Index: sys/kern/vfs_subr.c
===================================================================
--- sys/kern/vfs_subr.c
+++ sys/kern/vfs_subr.c
@@ -2630,12 +2630,14 @@
  * see doomed vnodes.  If inactive processing was delayed in
  * vput try to do it here.
  *
- * Notes on lockless counter manipulation:
- * _vhold, vputx and other routines make various decisions based
- * on either holdcnt or usecount being 0. As long as either counter
- * is not transitioning 0->1 nor 1->0, the manipulation can be done
- * with atomic operations. Otherwise the interlock is taken covering
- * both the atomic and additional actions.
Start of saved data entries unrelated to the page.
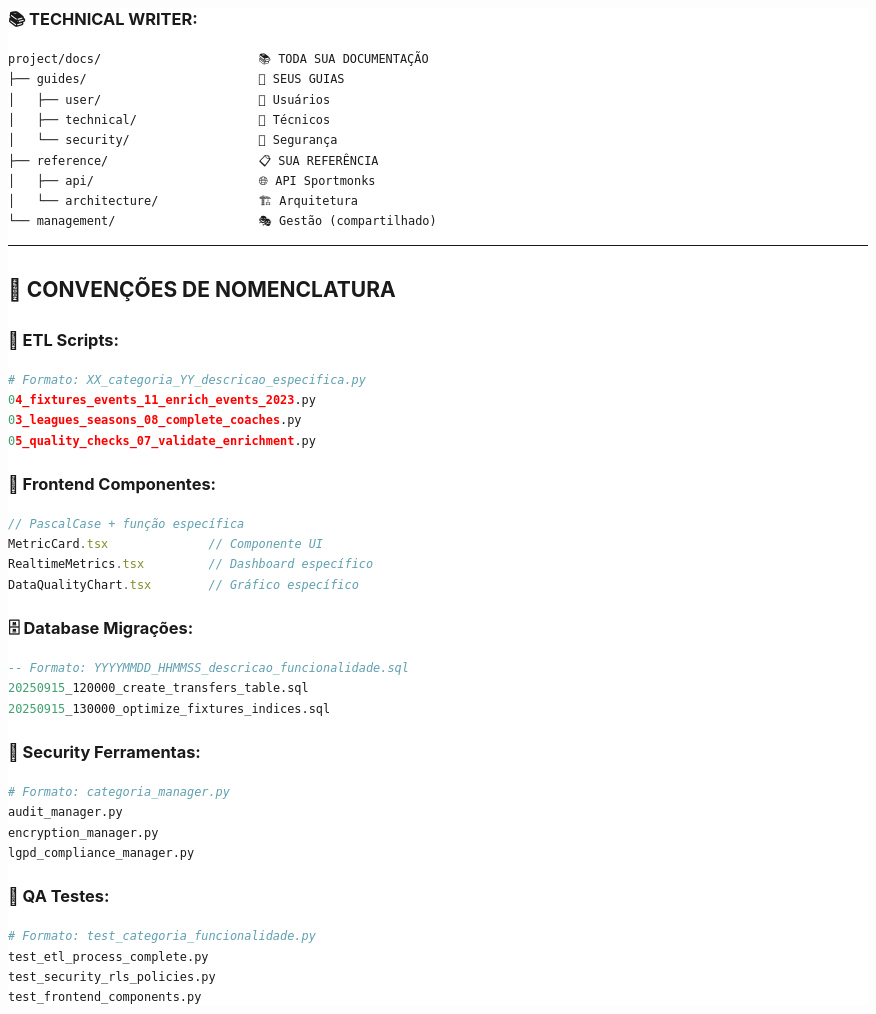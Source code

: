 ### **📚 TECHNICAL WRITER:**
```
project/docs/                      📚 TODA SUA DOCUMENTAÇÃO
├── guides/                        📖 SEUS GUIAS
│   ├── user/                      👤 Usuários
│   ├── technical/                 🔧 Técnicos
│   └── security/                  🔐 Segurança
├── reference/                     📋 SUA REFERÊNCIA
│   ├── api/                       🌐 API Sportmonks
│   └── architecture/              🏗️ Arquitetura
└── management/                    🎭 Gestão (compartilhado)
```

---

## 📝 **CONVENÇÕES DE NOMENCLATURA**

### **🔧 ETL Scripts:**
```python
# Formato: XX_categoria_YY_descricao_especifica.py
04_fixtures_events_11_enrich_events_2023.py
03_leagues_seasons_08_complete_coaches.py
05_quality_checks_07_validate_enrichment.py
```

### **🎨 Frontend Componentes:**
```typescript
// PascalCase + função específica
MetricCard.tsx              // Componente UI
RealtimeMetrics.tsx         // Dashboard específico
DataQualityChart.tsx        // Gráfico específico
```

### **🗄️ Database Migrações:**
```sql
-- Formato: YYYYMMDD_HHMMSS_descricao_funcionalidade.sql
20250915_120000_create_transfers_table.sql
20250915_130000_optimize_fixtures_indices.sql
```

### **🔐 Security Ferramentas:**
```python
# Formato: categoria_manager.py
audit_manager.py
encryption_manager.py
lgpd_compliance_manager.py
```

### **🧪 QA Testes:**
```python
# Formato: test_categoria_funcionalidade.py
test_etl_process_complete.py
test_security_rls_policies.py
test_frontend_components.py
```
+ * Both holdcnt and usecount can be manipulated using atomics without holding any
+ * locks except in these cases which require the vnode interlock:
+ * holdcnt: 1->0 and 0->1
+ * usecount: 0->1
+ *
+ * usecount is permitted to transition 1->0 without the interlock because
+ * vnode is kept live by holdcnt.
+ *
  */
 static enum vgetstate
 _vget_prep(struct vnode *vp, bool interlock)
@@ -2731,6 +2733,23 @@
 	 * Upgrade our holdcnt to a usecount.
 	 */
 	VI_LOCK(vp);
+	/*
+	 * See the previous section. By the time we get here we may find
+	 * ourselves in the same spot.
+	 */
+	if (refcount_acquire_if_not_zero(&vp->v_usecount)) {
+#ifdef INVARIANTS
+		int old = atomic_fetchadd_int(&vp->v_holdcnt, -1) - 1;
+		VNASSERT(old > 0, vp, ("%s: wrong hold count", __func__));
+#else
+		refcount_release(&vp->v_holdcnt);
+#endif
+		VNODE_REFCOUNT_FENCE_ACQ();
+		VNASSERT((vp->v_iflag & VI_OWEINACT) == 0, vp,
+		    ("%s: vnode with usecount and VI_OWEINACT set", __func__));
+		VI_UNLOCK(vp);
+		return (0);
+	}
 	if ((vp->v_iflag & VI_OWEINACT) == 0) {
 		oweinact = 0;
 	} else {
@@ -2738,8 +2757,6 @@
 		vp->v_iflag &= ~VI_OWEINACT;
 		VNODE_REFCOUNT_FENCE_REL();
 	}
-	if (vp->v_usecount > 0)
-		refcount_release(&vp->v_holdcnt);
 	refcount_acquire(&vp->v_usecount);
 	if (oweinact && VOP_ISLOCKED(vp) == LK_EXCLUSIVE &&
 	    (flags & LK_NOWAIT) == 0)
@@ -2777,8 +2794,15 @@
 
 	ASSERT_VI_LOCKED(vp, __func__);
 	CTR2(KTR_VFS, "%s: vp %p", __func__, vp);
-	if (vp->v_usecount == 0)
-		vholdl(vp);
+	if (refcount_acquire_if_not_zero(&vp->v_usecount)) {
+		VNODE_REFCOUNT_FENCE_ACQ();
+		VNASSERT(vp->v_holdcnt > 0, vp,
+		    ("%s: active vnode not held", __func__));
+		VNASSERT((vp->v_iflag & VI_OWEINACT) == 0, vp,
+		    ("%s: vnode with usecount and VI_OWEINACT set", __func__));
+		return;
+	}
+	vholdl(vp);
 	if ((vp->v_iflag & VI_OWEINACT) != 0) {
 		vp->v_iflag &= ~VI_OWEINACT;
 		VNODE_REFCOUNT_FENCE_REL();
@@ -2855,21 +2879,20 @@
 	if (func == VPUTX_VPUT)
 		VOP_UNLOCK(vp, 0);
 
-	if (refcount_release_if_not_last(&vp->v_usecount))
+	/*
+	 * If we release the last usecount we take ownership of the hold count
+	 * which provides liveness of the vnode, which means we have to vdrop.
+	 */
+	if (!refcount_release(&vp->v_usecount))
 		return;
 
 	VI_LOCK(vp);
 
 	/*
-	 * We want to hold the vnode until the inactive finishes to
-	 * prevent vgone() races.  We drop the use count here and the
-	 * hold count below when we're done.
+	 * By the time we got here someone else might have transitioned the
+	 * count back to > 0. Or the vnode started undergoing inactive.
 	 */
-	if (!refcount_release(&vp->v_usecount)) {
-		VI_UNLOCK(vp);
-		return;
-	}
-	if (vp->v_iflag & VI_DOINGINACT) {
+	if (vp->v_usecount > 0 || vp->v_iflag & VI_DOINGINACT) {
 		vdropl(vp);
 		return;
 	}